Work required: Look below for the line containing "corresponding to each"; from there through the line containing "The approach is", both lines included, please set down each line exactly and nothing else.
═══ Task data ═══
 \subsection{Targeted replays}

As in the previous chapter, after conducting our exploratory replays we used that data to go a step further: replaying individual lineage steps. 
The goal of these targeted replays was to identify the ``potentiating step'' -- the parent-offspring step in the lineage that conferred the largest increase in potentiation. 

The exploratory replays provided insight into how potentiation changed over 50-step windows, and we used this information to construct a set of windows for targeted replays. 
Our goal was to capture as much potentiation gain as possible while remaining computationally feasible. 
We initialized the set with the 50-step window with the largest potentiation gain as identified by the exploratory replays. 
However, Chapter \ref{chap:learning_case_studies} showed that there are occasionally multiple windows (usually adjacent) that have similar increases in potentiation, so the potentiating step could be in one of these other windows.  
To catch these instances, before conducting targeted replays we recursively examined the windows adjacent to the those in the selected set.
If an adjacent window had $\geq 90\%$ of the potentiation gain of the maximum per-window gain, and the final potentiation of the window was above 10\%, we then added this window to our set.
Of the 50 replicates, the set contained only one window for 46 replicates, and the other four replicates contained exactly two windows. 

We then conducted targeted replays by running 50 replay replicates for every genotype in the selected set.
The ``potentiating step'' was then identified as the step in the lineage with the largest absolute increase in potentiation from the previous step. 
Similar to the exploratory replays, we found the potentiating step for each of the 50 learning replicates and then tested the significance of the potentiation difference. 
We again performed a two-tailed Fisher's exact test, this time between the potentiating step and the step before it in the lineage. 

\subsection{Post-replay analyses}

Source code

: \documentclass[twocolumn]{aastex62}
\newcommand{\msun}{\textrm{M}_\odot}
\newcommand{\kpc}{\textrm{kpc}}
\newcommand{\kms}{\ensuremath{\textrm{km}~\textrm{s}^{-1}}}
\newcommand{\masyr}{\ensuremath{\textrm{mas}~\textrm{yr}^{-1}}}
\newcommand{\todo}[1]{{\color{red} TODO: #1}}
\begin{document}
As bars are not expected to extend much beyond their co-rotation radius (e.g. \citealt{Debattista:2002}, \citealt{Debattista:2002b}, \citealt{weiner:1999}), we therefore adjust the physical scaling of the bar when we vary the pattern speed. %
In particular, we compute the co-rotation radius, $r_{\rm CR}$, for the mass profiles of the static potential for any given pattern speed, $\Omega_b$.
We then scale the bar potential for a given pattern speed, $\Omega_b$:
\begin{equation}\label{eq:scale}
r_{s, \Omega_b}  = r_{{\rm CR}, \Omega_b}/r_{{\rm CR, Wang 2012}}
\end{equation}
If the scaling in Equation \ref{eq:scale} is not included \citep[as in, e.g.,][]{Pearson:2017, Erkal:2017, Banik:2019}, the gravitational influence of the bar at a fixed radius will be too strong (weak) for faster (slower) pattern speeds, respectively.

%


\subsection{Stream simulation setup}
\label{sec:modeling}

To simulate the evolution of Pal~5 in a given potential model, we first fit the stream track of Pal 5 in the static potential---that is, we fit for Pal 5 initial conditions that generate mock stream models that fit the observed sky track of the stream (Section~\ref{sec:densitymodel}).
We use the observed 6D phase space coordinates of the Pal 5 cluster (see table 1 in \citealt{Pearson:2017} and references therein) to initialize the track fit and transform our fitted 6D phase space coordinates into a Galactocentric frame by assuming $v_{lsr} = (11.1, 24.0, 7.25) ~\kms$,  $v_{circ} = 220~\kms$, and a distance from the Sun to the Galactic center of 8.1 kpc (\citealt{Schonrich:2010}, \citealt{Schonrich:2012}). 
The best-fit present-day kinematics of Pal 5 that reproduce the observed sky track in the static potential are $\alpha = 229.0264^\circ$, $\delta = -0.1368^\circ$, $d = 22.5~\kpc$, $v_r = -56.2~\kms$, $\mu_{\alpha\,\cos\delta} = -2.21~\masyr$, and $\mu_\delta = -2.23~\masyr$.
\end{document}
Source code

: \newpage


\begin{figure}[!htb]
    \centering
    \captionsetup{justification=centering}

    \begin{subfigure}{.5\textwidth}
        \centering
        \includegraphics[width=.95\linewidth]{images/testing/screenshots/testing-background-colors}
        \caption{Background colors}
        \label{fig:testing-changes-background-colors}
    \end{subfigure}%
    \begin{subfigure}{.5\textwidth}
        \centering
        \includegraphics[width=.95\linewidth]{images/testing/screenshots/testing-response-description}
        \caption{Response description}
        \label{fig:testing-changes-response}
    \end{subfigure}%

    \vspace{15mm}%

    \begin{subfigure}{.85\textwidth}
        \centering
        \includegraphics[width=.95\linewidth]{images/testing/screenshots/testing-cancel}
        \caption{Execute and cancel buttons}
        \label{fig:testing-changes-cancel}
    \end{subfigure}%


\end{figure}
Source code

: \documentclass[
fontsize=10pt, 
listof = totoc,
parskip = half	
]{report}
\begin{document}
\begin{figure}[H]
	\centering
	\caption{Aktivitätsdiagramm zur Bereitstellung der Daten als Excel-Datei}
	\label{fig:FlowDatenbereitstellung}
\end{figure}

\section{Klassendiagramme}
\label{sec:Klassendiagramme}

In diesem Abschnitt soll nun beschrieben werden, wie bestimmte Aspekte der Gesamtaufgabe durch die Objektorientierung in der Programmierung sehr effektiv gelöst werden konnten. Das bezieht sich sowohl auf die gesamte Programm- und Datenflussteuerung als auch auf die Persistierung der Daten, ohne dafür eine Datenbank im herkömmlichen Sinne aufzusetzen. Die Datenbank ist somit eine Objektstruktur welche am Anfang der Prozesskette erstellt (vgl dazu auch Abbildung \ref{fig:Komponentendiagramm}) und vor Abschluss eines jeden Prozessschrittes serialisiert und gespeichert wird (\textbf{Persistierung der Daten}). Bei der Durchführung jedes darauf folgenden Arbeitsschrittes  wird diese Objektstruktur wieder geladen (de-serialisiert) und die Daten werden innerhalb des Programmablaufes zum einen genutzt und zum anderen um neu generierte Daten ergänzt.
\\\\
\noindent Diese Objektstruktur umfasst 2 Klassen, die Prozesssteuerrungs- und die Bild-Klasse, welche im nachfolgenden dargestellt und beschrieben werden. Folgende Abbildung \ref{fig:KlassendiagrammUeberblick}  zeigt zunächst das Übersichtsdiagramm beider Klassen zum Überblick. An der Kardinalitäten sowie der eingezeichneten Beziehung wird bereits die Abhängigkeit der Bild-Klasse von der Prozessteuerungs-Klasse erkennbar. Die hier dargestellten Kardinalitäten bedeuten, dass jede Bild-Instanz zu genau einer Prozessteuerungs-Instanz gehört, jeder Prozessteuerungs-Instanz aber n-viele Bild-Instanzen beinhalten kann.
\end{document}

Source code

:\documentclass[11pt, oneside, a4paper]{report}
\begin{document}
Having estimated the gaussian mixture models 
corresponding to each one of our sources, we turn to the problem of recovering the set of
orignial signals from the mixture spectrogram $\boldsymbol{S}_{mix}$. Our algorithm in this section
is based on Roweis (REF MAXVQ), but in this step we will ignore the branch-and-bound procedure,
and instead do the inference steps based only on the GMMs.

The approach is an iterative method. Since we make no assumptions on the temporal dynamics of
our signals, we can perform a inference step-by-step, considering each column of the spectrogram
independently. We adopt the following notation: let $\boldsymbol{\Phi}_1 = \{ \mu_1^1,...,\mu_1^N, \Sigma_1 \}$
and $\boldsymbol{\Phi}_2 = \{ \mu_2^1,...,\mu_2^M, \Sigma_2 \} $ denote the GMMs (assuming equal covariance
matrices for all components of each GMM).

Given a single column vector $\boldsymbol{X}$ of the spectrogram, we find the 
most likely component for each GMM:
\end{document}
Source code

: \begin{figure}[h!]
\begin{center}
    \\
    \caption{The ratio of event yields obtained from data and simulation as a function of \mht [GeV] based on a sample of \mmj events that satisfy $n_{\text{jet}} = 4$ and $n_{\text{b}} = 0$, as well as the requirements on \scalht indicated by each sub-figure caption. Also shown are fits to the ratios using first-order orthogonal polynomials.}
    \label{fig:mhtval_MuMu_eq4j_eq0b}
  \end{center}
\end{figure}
═══
Finished exercise:
corresponding to each one of our sources, we turn to the problem of recovering the set of
orignial signals from the mixture spectrogram $\boldsymbol{S}_{mix}$. Our algorithm in this section
is based on Roweis (REF MAXVQ), but in this step we will ignore the branch-and-bound procedure,
and instead do the inference steps based only on the GMMs.

The approach is an iterative method. Since we make no assumptions on the temporal dynamics of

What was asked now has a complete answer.